Читать книгу Granville Island Mysteries 2-Book Bundle - Michael Blair - Страница 14
chapter eleven
ОглавлениеI’d magnanimously given Wayne and Mary-Alice Sunday morning off and I was on my own, taking a break after assembling a steel shelving unit, dabbing my barked knuckles with a wad of toilet paper, when Skip Osterman ambled into the new studio. He was carrying two large takeout coffees from the Blue Parrot espresso bar in the Public Market. Skip and his wife Connie operated a deep-sea fishing and charter company out of the Broker’s Bay Marina. Skip was always at loose ends on Sunday mornings when Connie was at church. Otherwise, they were inseparable.

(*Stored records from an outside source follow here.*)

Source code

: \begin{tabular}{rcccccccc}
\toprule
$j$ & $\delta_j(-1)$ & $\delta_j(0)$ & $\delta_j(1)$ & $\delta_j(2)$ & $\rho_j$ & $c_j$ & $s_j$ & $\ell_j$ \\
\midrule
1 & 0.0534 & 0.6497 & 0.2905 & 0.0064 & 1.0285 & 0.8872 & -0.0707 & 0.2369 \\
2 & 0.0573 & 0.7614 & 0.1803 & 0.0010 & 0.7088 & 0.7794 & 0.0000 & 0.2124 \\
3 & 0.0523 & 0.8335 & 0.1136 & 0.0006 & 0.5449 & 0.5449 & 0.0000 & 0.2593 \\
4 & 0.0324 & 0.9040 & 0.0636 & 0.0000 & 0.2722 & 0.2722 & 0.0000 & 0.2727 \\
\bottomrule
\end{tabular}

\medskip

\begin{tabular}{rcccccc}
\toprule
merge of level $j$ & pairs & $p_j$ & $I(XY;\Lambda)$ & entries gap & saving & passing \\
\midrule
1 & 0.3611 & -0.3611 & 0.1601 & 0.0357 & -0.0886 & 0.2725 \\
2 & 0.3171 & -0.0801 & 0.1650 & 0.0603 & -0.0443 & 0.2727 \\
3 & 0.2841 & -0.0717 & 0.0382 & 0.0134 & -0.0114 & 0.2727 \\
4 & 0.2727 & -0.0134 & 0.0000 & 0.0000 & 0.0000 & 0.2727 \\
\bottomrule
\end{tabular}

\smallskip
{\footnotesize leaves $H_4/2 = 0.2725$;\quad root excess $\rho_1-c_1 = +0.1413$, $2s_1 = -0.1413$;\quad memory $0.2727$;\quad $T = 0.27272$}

“How’s Bobbi doin’?” he asked as we prised the lids from the coffee containers.
I’d called the hospital for an update before coming to the studio. “The doctor thinks she’ll be waking up any time now,” I said.
“That’s good to hear. The cops have any idea who done it?”

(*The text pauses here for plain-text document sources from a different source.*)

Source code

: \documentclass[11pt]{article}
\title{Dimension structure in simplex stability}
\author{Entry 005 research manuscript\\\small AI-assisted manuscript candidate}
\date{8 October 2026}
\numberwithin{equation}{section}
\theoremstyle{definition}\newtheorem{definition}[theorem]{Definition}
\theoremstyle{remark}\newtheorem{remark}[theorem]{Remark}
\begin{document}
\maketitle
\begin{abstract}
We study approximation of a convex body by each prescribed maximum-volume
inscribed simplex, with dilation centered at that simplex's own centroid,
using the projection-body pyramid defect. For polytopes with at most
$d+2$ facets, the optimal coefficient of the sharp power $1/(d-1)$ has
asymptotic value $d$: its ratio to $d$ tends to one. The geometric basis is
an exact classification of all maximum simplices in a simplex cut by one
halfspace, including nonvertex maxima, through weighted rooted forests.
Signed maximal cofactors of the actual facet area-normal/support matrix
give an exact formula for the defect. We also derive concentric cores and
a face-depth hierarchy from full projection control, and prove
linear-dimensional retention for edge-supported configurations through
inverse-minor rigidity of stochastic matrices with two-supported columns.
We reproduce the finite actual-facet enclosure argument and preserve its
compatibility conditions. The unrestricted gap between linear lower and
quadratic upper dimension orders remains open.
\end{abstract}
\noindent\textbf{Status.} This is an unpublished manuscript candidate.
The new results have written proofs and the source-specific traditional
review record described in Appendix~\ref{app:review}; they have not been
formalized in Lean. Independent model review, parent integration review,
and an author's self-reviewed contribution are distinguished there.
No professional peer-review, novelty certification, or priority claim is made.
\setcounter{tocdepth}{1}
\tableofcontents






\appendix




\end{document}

“If they do, they’re not telling me.”
“My money’s on Loth,” he said, blowing on his coffee. He took a cautious sip, sucking it in with a lot of air. “After Bobbi tore him a new one at the public market last month, he was goin’ around cursin’ and swearin’ about how he was goin’ to get even with her some way or another. Maybe he did.” He took another noisy slurp of coffee. “Man, there’s gotta be something we can do about that guy. Bad enough smelling the way he does, but grabbin’ his crotch and makin’ dirty remarks to women. Constable Mabel says there ain’t much they can do. Whenever they talk to him ’cause someone’s complained, he goes on about bein’ a poor sick old man who ain’t never hurt no one. But Christ on a crutch, the other day he’s on the quay and Con is at the wheel on the flyin’ bridge as we’re comin’ in from a charter, two couples from a Calgary church group on the deck, and he yells out at her that she can sit on his face any time, even if she does smell of fish. Con ignored him, but I don’t care if he’s a sick old man, I’ll take a goddamn shark pike to him next time he talks dirty to her.” He scowled and gulped his coffee.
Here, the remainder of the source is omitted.